O último jogo seria no Perpetão. O gigantão das capoeiras estava lotado. Nesse dia, eu não consegui ir junto com o time, mas nem por isso ia perder aquela partida. Era o jogo da vida de todos os atleticanos. Haveria uma preliminar entre dois clubes amadores da cidade, antes da partida entre Atlético e Campinense. Um dos jogadores era conhecido meu e propôs que eu entrasse no campo de jogo junto com eles e ficasse servindo de gandula. Quando a partida preliminar acabou, me aproveitei do pouco policiamento e escalei o alambrado. Depois foi só procurar um lugar na arquibancada para me acomodar, mas o estádio estava super lotado.

Foi nas pontas dos pés que assisti uma partida que não houve.
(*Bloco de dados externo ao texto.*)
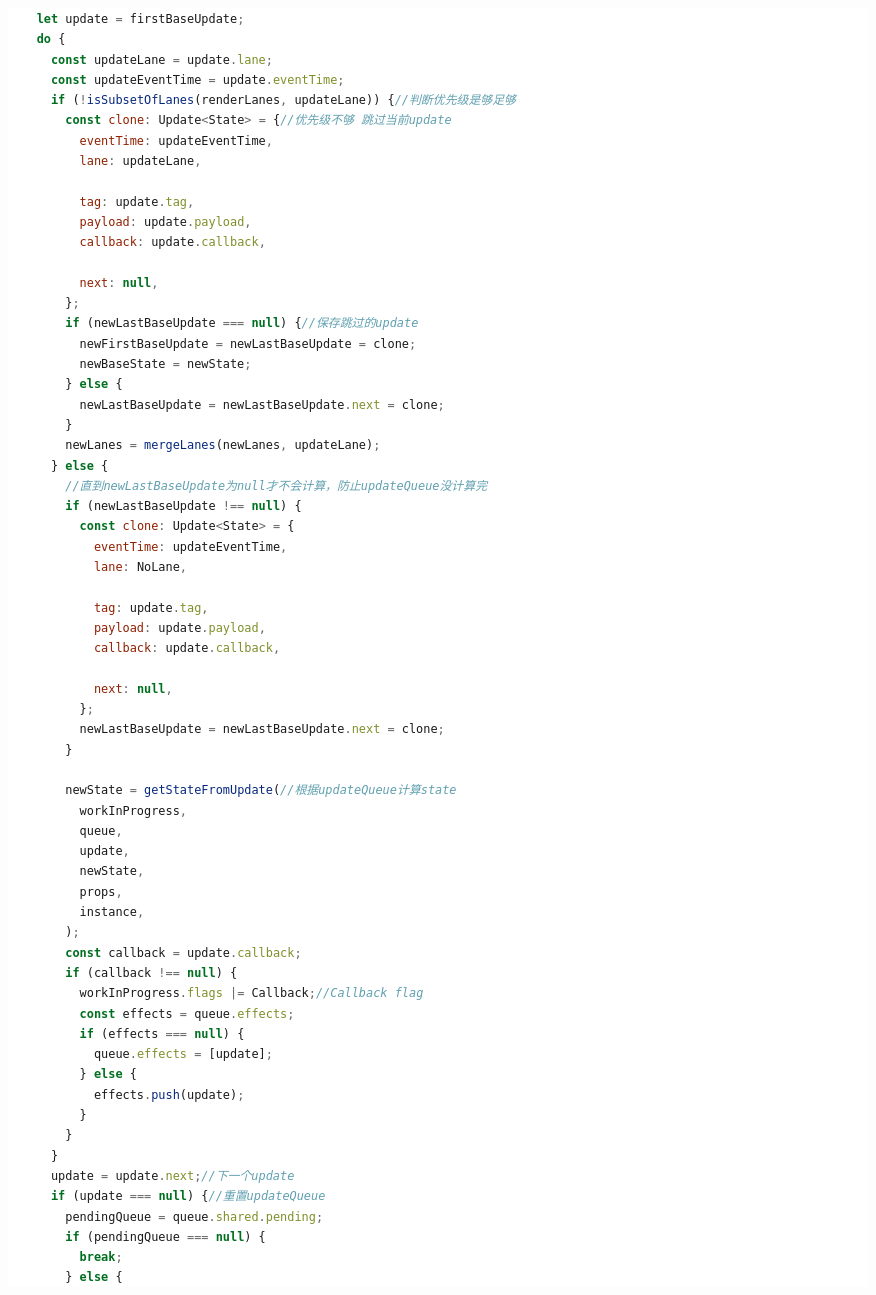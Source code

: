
 ```js
    let update = firstBaseUpdate;
    do {
      const updateLane = update.lane;
      const updateEventTime = update.eventTime;
      if (!isSubsetOfLanes(renderLanes, updateLane)) {//判断优先级是够足够
        const clone: Update<State> = {//优先级不够 跳过当前update
          eventTime: updateEventTime,
          lane: updateLane,

          tag: update.tag,
          payload: update.payload,
          callback: update.callback,

          next: null,
        };
        if (newLastBaseUpdate === null) {//保存跳过的update
          newFirstBaseUpdate = newLastBaseUpdate = clone;
          newBaseState = newState;
        } else {
          newLastBaseUpdate = newLastBaseUpdate.next = clone;
        }
        newLanes = mergeLanes(newLanes, updateLane);
      } else {
        //直到newLastBaseUpdate为null才不会计算，防止updateQueue没计算完
        if (newLastBaseUpdate !== null) {
          const clone: Update<State> = {
            eventTime: updateEventTime,
            lane: NoLane,

            tag: update.tag,
            payload: update.payload,
            callback: update.callback,

            next: null,
          };
          newLastBaseUpdate = newLastBaseUpdate.next = clone;
        }

        newState = getStateFromUpdate(//根据updateQueue计算state
          workInProgress,
          queue,
          update,
          newState,
          props,
          instance,
        );
        const callback = update.callback;
        if (callback !== null) {
          workInProgress.flags |= Callback;//Callback flag
          const effects = queue.effects;
          if (effects === null) {
            queue.effects = [update];
          } else {
            effects.push(update);
          }
        }
      }
      update = update.next;//下一个update
      if (update === null) {//重置updateQueue
        pendingQueue = queue.shared.pending;
        if (pendingQueue === null) {
          break;
        } else {
```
Minutos antes da partida soubemos que o Campinense não viria. A raposa estava disputando uma seletiva para o Campeonato do Nordeste e entre o jogo da seletiva e a partida em Cajazeiras havia somente um intervalo de 48 horas. Como o Campinense não tinha mais chances de ser campeão, resolveu não cumprir tabela e o Trovão venceu por W O. O time saiu em carreata puxada pelo ônibus de seu Carioca, que chegou a engasgar e parte dos jogadores se juntaram a torcedores para empurrar. Mas naquela altura do campeonato nada mais importava, como ficou claro nas palavras do técnico Tarsiano Gadelha em entrevista, assim que ficou decretado o título: Mamãe, somos campeões da Paraíba!